Но выглянувшее солнышко, искрящийся снег, парк, замерзший пруд и с горки скатывающиеся дети на санках и листах картона, весь этот восхитительный вид меня успокоил. Как много счастливых молодых красивых женщин с малышами на саночках и в колясках. Муж, знакомя накануне меня с этим районом Москвы, говорил, что здесь проживает много военных из Академии Фрунзе, здесь их общежития. Очень красиво, особенно сам монастырь – такой величественный на фоне бледно-голубого неба. Какая идиллия, прямо живая картина.
Зайдя внутрь, прочла, что Новодевичий монастырь был основан Василием Третьим в 1524 году в честь Смоленской иконы Божьей матери в благодарность за взятие Смоленска в 1514 году. Даже не верится, что в этом монастыре была заключена царевна Софья, родная сестра Петра Первого. И смотрела из этих узких окошек на повешенных ее братом стрельцов. Страшнее всего, наверное, были стаи ворон, клюющие трупы. Как царевне Софье, да и другим заточенным в монастырях женщинам, было тяжко, они ведь были заживо погребены за этими стенами. Вокруг монастыря были непроходимые болота, потом топкая река и вдали маленькая деревенька Потылиха, расположенная на обрывистом берегу речушки Сетуньки, впадающей в Москву-реку.
Теперь другие времена, народ свободен от дурацких предрассудков. Вокруг настроили красивые новые дома, в которых живут люди, а монастырь продолжает служить. На месте высушенных болот построены гигантские спортивные сооружения. А сама Москва-река оделась в дорогой гранит и теперь величественно катит свои воды вокруг одного из самых красивых районов города.
Я медленно шла, сама с собою рассуждая. Теперь я, коренная одесситка, волей непредсказуемой судьбы, забросившей меня в заснеженную Москву, буду работать в этом районе. Странно, сама контора территориально находится в Киевском районе одной базой, вторая база в Гагаринском районе, а третья вообще далеко за городом. И все это относится к Ленинскому. В Москве, как и у людей в личной жизни, все перепутано, все наворочено, без пол-литра, как говорится, не разберешься.

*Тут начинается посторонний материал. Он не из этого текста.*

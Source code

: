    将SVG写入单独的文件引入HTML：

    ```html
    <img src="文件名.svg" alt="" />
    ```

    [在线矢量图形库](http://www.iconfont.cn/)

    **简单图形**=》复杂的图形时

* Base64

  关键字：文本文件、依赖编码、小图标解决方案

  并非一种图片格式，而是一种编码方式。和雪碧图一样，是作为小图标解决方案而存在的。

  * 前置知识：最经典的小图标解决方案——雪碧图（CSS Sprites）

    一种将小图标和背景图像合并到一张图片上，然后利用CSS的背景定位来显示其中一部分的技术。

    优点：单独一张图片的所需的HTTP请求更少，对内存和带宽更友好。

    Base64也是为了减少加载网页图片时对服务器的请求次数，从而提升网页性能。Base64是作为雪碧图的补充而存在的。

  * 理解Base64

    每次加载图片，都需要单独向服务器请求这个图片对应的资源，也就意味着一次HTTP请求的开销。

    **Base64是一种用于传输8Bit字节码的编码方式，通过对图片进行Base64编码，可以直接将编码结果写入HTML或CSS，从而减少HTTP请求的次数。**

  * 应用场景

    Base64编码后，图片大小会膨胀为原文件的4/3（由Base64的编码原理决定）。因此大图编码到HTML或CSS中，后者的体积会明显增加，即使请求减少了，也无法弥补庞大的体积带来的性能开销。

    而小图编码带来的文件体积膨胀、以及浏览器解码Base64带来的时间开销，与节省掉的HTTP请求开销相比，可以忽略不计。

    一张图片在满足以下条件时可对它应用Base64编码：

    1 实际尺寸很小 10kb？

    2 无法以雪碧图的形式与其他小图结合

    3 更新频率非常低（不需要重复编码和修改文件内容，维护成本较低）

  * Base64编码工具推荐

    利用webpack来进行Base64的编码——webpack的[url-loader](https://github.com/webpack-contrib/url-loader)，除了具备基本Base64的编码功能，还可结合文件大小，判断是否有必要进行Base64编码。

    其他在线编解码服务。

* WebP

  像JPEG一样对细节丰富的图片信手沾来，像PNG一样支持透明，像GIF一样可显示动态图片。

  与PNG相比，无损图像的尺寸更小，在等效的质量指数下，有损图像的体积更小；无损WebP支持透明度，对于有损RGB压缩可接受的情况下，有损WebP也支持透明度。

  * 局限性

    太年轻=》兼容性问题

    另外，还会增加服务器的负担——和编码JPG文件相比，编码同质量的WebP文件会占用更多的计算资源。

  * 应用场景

Удивительно, но коллектив Ленинской конторы принял меня как самого долгожданного работника. Все со мной здоровались, кланялись и радостно улыбались. Кто из них держал камень за пазухой или дулю в кармане, мне не было известно. Съездила я на Центральный рынок за своей трудовой книжкой. Не заходя в плановый отдел, прямо направилась в кадры. Воронцов не ожидал моего появления и, похоже, поначалу растерялся, но сразу взял себя в руки. Не глядя на меня, сдержанно поздоровался, потом достал из сейфа документы. Молча показал пальцем, где мне надо расписаться в получении, и протянул книжку. Я, чтобы протянуть время, ознакомилась с содержанием и подняла на него глаза. Хотелось поговорить, но он отошел к окну и, глядя в него, безучастно произнес:
– Желаю удачи. До свидания.
Я сидела, держа в руках свою трудовую книжку, не в силах подняться, и смотрела на его спину. Почему он так холодно со мной? Ведь он, я чувствовала, симпатизировал мне как женщине. Обиделся, что ушла? Я ведь не бросила Управление на полпути, довела начатое дело до конца. А может, в Москве иначе: пока ты нужна, к тебе с симпатией относятся, а как только от тебя нечего взять, так и в упор не видят. Мне не хотелось так думать о Воронцове. Он старался сделать мне приятное, ничего не могу сказать, и квартиру выбил, и даже персонально лимит, чтобы меня приняли в кандидаты партии. Да если бы я хотела, давно эта красная книжица дома в Одессе пылилась бы вместе с другими документами. Сколько на меня одесский кадровик наседал, и так, и сяк, но все напрасно. Так что, уважаемый товарищ Воронцов, за все спасибо – но это не мое. Прощайте! А квартиру Раечка давно заслужила, сколько можно бедной женщине мотаться из своей глухомани.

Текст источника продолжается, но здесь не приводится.